This guy did end up telling several of my college friends, and soon word spread to my closest friends that I was gay. I feared rejection the most, but the confidence in people — the same confidence my four best friends from high school had given me — was reestablished. Everyone he told, and everyone I subsequently told, accepted me for who I was. If anything, they were just mad they didn’t know sooner.

Before any of this happened, I was terrified to tell my fraternity brothers because I had no idea how they would respond, but something soon happened that I will never forget for the rest of my life. Three of my closest friends in the fraternity knocked on my apartment door one night and told me they loved me for exactly who I was, and that me being gay would never change that. Though they (unfortunately) found out through the Grindr guy, they weren’t mad at me and they gave me everything I needed to go on. My confidence was restored and I knew I could once again trust people.

I was officially out to pretty much everyone in my college town and life was great, but I still had one big milestone left to accomplish: I had to tell the rest of my family. Friends are easy to come out to — if they don’t accept you for who you are, then they aren’t a friend you need (a realization I came to a little too late). Family, however, is a much different story, because whether or not you realize it, you need them – every last one of them.

I kept telling myself I would be fine if someone in my family rejected me. I knew it would devastate me, but I also knew that someway, somehow I would have to move on. When I told my mom over the phone the day everything came crashing down, she reacted in the best way possible. She got in the car with my grandma and immediately came to see me and comfort me — something I needed more than ever.

She and my grandmother were now a part of my support system that was growing every day. As the weeks went on, it was time for me to tell my two sisters and my dad. I first told my oldest sister and then my other sister and they both, without hesitance, said they loved me no matter what.
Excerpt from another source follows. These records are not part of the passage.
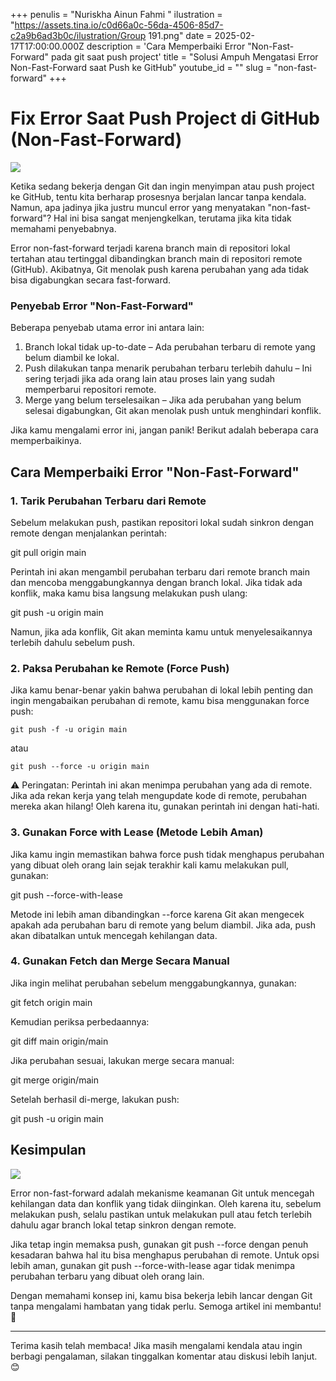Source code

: +++
penulis = "Nuriskha Ainun Fahmi "
ilustration = "https://assets.tina.io/c0d66a0c-56da-4506-85d7-c2a9b6ad3b0c/ilustration/Group 191.png"
date = 2025-02-17T17:00:00.000Z
description = 'Cara Memperbaiki Error "Non-Fast-Forward" pada git saat push project'
title = "Solusi Ampuh Mengatasi Error Non-Fast-Forward saat Push ke GitHub"
youtube_id = ""
slug = "non-fast-forward"
+++

# **Fix Error Saat Push Project di GitHub (Non-Fast-Forward)**

![](/error.png)

Ketika sedang bekerja dengan Git dan ingin menyimpan atau push project ke GitHub, tentu kita berharap prosesnya berjalan lancar tanpa kendala. Namun, apa jadinya jika justru muncul error yang menyatakan "non-fast-forward"? Hal ini bisa sangat menjengkelkan, terutama jika kita tidak memahami penyebabnya.

Error non-fast-forward terjadi karena branch main di repositori lokal tertahan atau tertinggal dibandingkan branch main di repositori remote (GitHub). Akibatnya, Git menolak push karena perubahan yang ada tidak bisa digabungkan secara fast-forward.

### Penyebab Error "Non-Fast-Forward"

Beberapa penyebab utama error ini antara lain:

1. Branch lokal tidak up-to-date – Ada perubahan terbaru di remote yang belum diambil ke lokal.
2. Push dilakukan tanpa menarik perubahan terbaru terlebih dahulu – Ini sering terjadi jika ada orang lain atau proses lain yang sudah memperbarui repositori remote.
3. Merge yang belum terselesaikan – Jika ada perubahan yang belum selesai digabungkan, Git akan menolak push untuk menghindari konflik.

Jika kamu mengalami error ini, jangan panik! Berikut adalah beberapa cara memperbaikinya.

## Cara Memperbaiki Error "Non-Fast-Forward"

### 1. Tarik Perubahan Terbaru dari Remote

Sebelum melakukan push, pastikan repositori lokal sudah sinkron dengan remote dengan menjalankan perintah:

git pull origin main

Perintah ini akan mengambil perubahan terbaru dari remote branch main dan mencoba menggabungkannya dengan branch lokal. Jika tidak ada konflik, maka kamu bisa langsung melakukan push ulang:

git push -u origin main

Namun, jika ada konflik, Git akan meminta kamu untuk menyelesaikannya terlebih dahulu sebelum push.

### 2. Paksa Perubahan ke Remote (Force Push)

Jika kamu benar-benar yakin bahwa perubahan di lokal lebih penting dan ingin mengabaikan perubahan di remote, kamu bisa menggunakan force push:

`git push -f -u origin main `

atau

`git push --force -u origin main`

⚠️ Peringatan: Perintah ini akan menimpa perubahan yang ada di remote. Jika ada rekan kerja yang telah mengupdate kode di remote, perubahan mereka akan hilang! Oleh karena itu, gunakan perintah ini dengan hati-hati.

### 3. Gunakan Force with Lease (Metode Lebih Aman)

Jika kamu ingin memastikan bahwa force push tidak menghapus perubahan yang dibuat oleh orang lain sejak terakhir kali kamu melakukan pull, gunakan:

git push --force-with-lease

Metode ini lebih aman dibandingkan --force karena Git akan mengecek apakah ada perubahan baru di remote yang belum diambil. Jika ada, push akan dibatalkan untuk mencegah kehilangan data.

### 4. Gunakan Fetch dan Merge Secara Manual

Jika ingin melihat perubahan sebelum menggabungkannya, gunakan:

git fetch origin main

Kemudian periksa perbedaannya:

git diff main origin/main

Jika perubahan sesuai, lakukan merge secara manual:

git merge origin/main

Setelah berhasil di-merge, lakukan push:

git push -u origin main

## Kesimpulan

![](/tutorial/image_2025-02-18_21-18-15.png)

Error non-fast-forward adalah mekanisme keamanan Git untuk mencegah kehilangan data dan konflik yang tidak diinginkan. Oleh karena itu, sebelum melakukan push, selalu pastikan untuk melakukan pull atau fetch terlebih dahulu agar branch lokal tetap sinkron dengan remote.

Jika tetap ingin memaksa push, gunakan git push --force dengan penuh kesadaran bahwa hal itu bisa menghapus perubahan di remote. Untuk opsi lebih aman, gunakan git push --force-with-lease agar tidak menimpa perubahan terbaru yang dibuat oleh orang lain.

Dengan memahami konsep ini, kamu bisa bekerja lebih lancar dengan Git tanpa mengalami hambatan yang tidak perlu. Semoga artikel ini membantu! 🚀

***

Terima kasih telah membaca! Jika masih mengalami kendala atau ingin berbagi pengalaman, silakan tinggalkan komentar atau diskusi lebih lanjut. 😊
I knew I would need that love leading up to the big reveal with my father.

It was Thanksgiving break in 2015, and it was finally time to come out to the man I was dreading telling the most – the man I could not survive without. My dad is a very manly man who was raised in small town Georgia, which is very set in its southern Christian ways. I was obviously very hesitant, but I soon found out that it was ignorant of me to think this way. The night I told him turned out to be one of the best nights of my life. Everything was off my chest. I was out to everyone I cared most about and every single one of them accepted me for exactly who I was and never batted an eye.

Throughout all of this mess, a very special person had entered my life. Right as everything was blowing up in my face, one of the guys I had a conversation with on Grindr became my first boyfriend, and through it all he was by my side. As everyone accepted me, they accepted him too.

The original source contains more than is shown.